骨髓间充质干细胞在适当的条件刺激下可分化为成骨细胞、软骨细胞、脂肪细胞等细胞类型，而且易于分离培养，具有较强的自我更新、分化能力和免疫抑制等优点，使其在组织器官缺损性疾病、组织器官退行性疾病以及细胞治疗和组织工程领域具有重要的应用前景。近来有众多的国内外研究探索骨髓间充质干细胞向成骨细胞诱导分化的方法，以期作为骨组织工程的研究基础和临床骨相关疾病生物治疗的理论指导。体外分离纯化的骨髓间充质干细胞经过传代后，相关的生物学特性发生改变，外形未见明显变化，但是已逐渐失去其分化潜能，经过定向诱导分化后只有少量的细胞向所需的方向分化，影响其作为组织工程细胞来源的应用。
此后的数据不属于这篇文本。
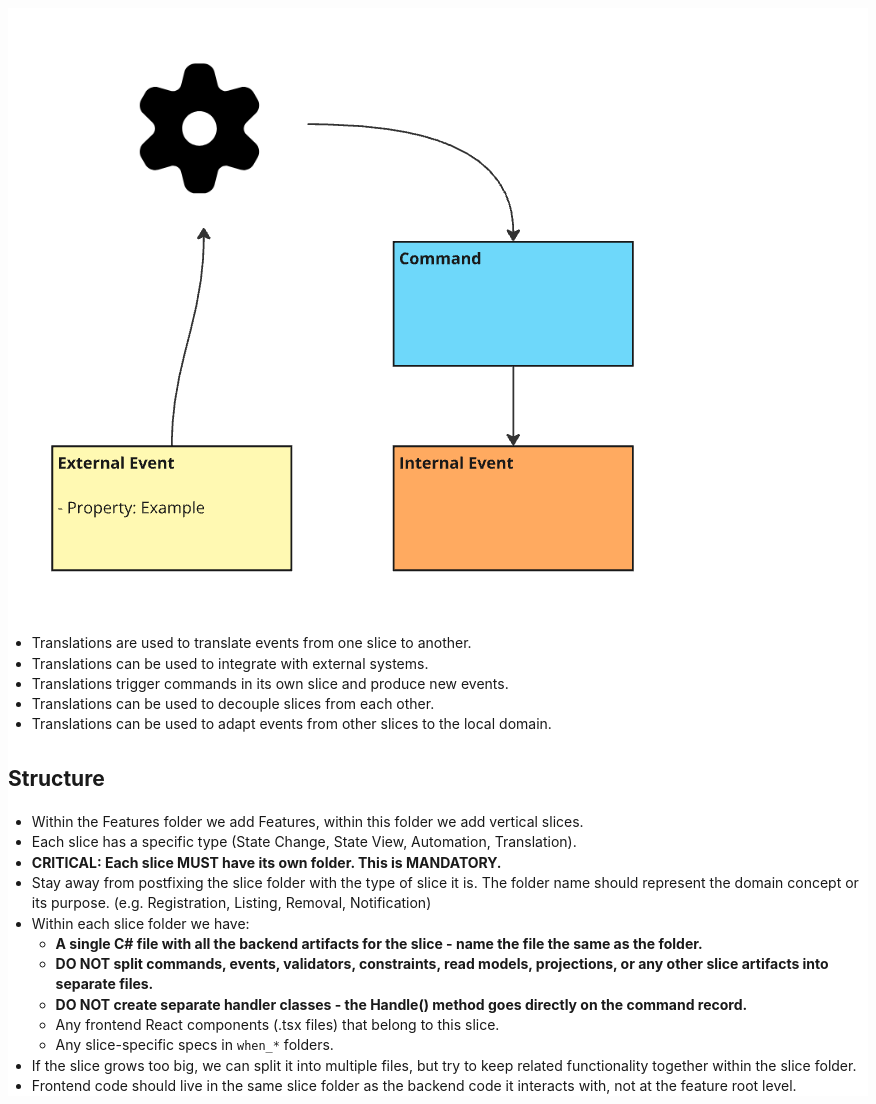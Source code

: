 ![Translation](./images/translation.png)

- Translations are used to translate events from one slice to another.
- Translations can be used to integrate with external systems.
- Translations trigger commands in its own slice and produce new events.
- Translations can be used to decouple slices from each other.
- Translations can be used to adapt events from other slices to the local domain.

## Structure

- Within the Features folder we add Features, within this folder we add vertical slices.
- Each slice has a specific type (State Change, State View, Automation, Translation).
- **CRITICAL: Each slice MUST have its own folder. This is MANDATORY.**
- Stay away from postfixing the slice folder with the type of slice it is. The folder name should represent the domain concept or its purpose. (e.g. Registration, Listing, Removal, Notification)
- Within each slice folder we have:
  - **A single C# file with all the backend artifacts for the slice - name the file the same as the folder.**
  - **DO NOT split commands, events, validators, constraints, read models, projections, or any other slice artifacts into separate files.**
  - **DO NOT create separate handler classes - the Handle() method goes directly on the command record.**
  - Any frontend React components (.tsx files) that belong to this slice.
  - Any slice-specific specs in `when_*` folders.
- If the slice grows too big, we can split it into multiple files, but try to keep related functionality together within the slice folder.
- Frontend code should live in the same slice folder as the backend code it interacts with, not at the feature root level.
近来有研究报道将一些与成骨细胞分化相关的细胞因子应用于干细胞成骨分化相关的研究中，对提高骨髓间充质干细胞的成骨分化效率具有一定的生物学效应。

发明内容

本发明所要解决的技术问题是提供一种骨髓间充质干细胞在体外向成骨细胞分化的诱导方法，能提高分化效率。

本发明解决技术问题所采用的技术方案是：

一种骨髓间充质干细胞在体外向成骨细胞分化的诱导方法，所述方法包括：

（一）骨髓间充质干细胞的体外分离、培养和纯化 

 取骨髓细胞，经筛网过滤后制成单细胞悬液接种于培养皿中进行贴壁培养，初始接种密度为5×10⁶个/mL细胞培养基，培养3小时后更换细胞培养基（组成同前），此后每隔12小时更换一次细胞培养基（组成同前），直到接种后72小时，然后再每隔3天更换细胞培养基（组成同前）继续培养，直到细胞长至80%~90%融合，以胰酶消化，消化时间不超过2分钟，细胞传代后继续培养或直接接种于孔板中用于诱导向成骨细胞分化；所述细胞完全培养基终浓度组成如下：胎牛血清10%（体积百分比浓度），青霉素100U/mL，链霉素100mg/L，溶剂为基础培养基，所述基础培养基为DMEM培养液和F12培养液体积比为1:1的混合物。

（二） 骨贴片培养和培养基上清的获取、保存

采用无菌的显微钳将已经取出骨髓内容物的小鼠股骨和胫骨分成约4mm²大小的骨片，均匀放置于培养皿中，骨髓腔面接触培养皿底，置于37℃、饱和湿度、含5% CO₂的培养箱中进行骨片培养，待培养至72~96小时有大量细胞从骨片爬出时收集其上清液，离心后冻存于－20℃。所述骨片完全培养液终浓度组成如下：胎牛血清10%，青霉素100U/mL，链霉素100mg/L，溶剂为基础培养基，所述基础培养基为DMEM培养液和F12培养液体积比1:1的混合液。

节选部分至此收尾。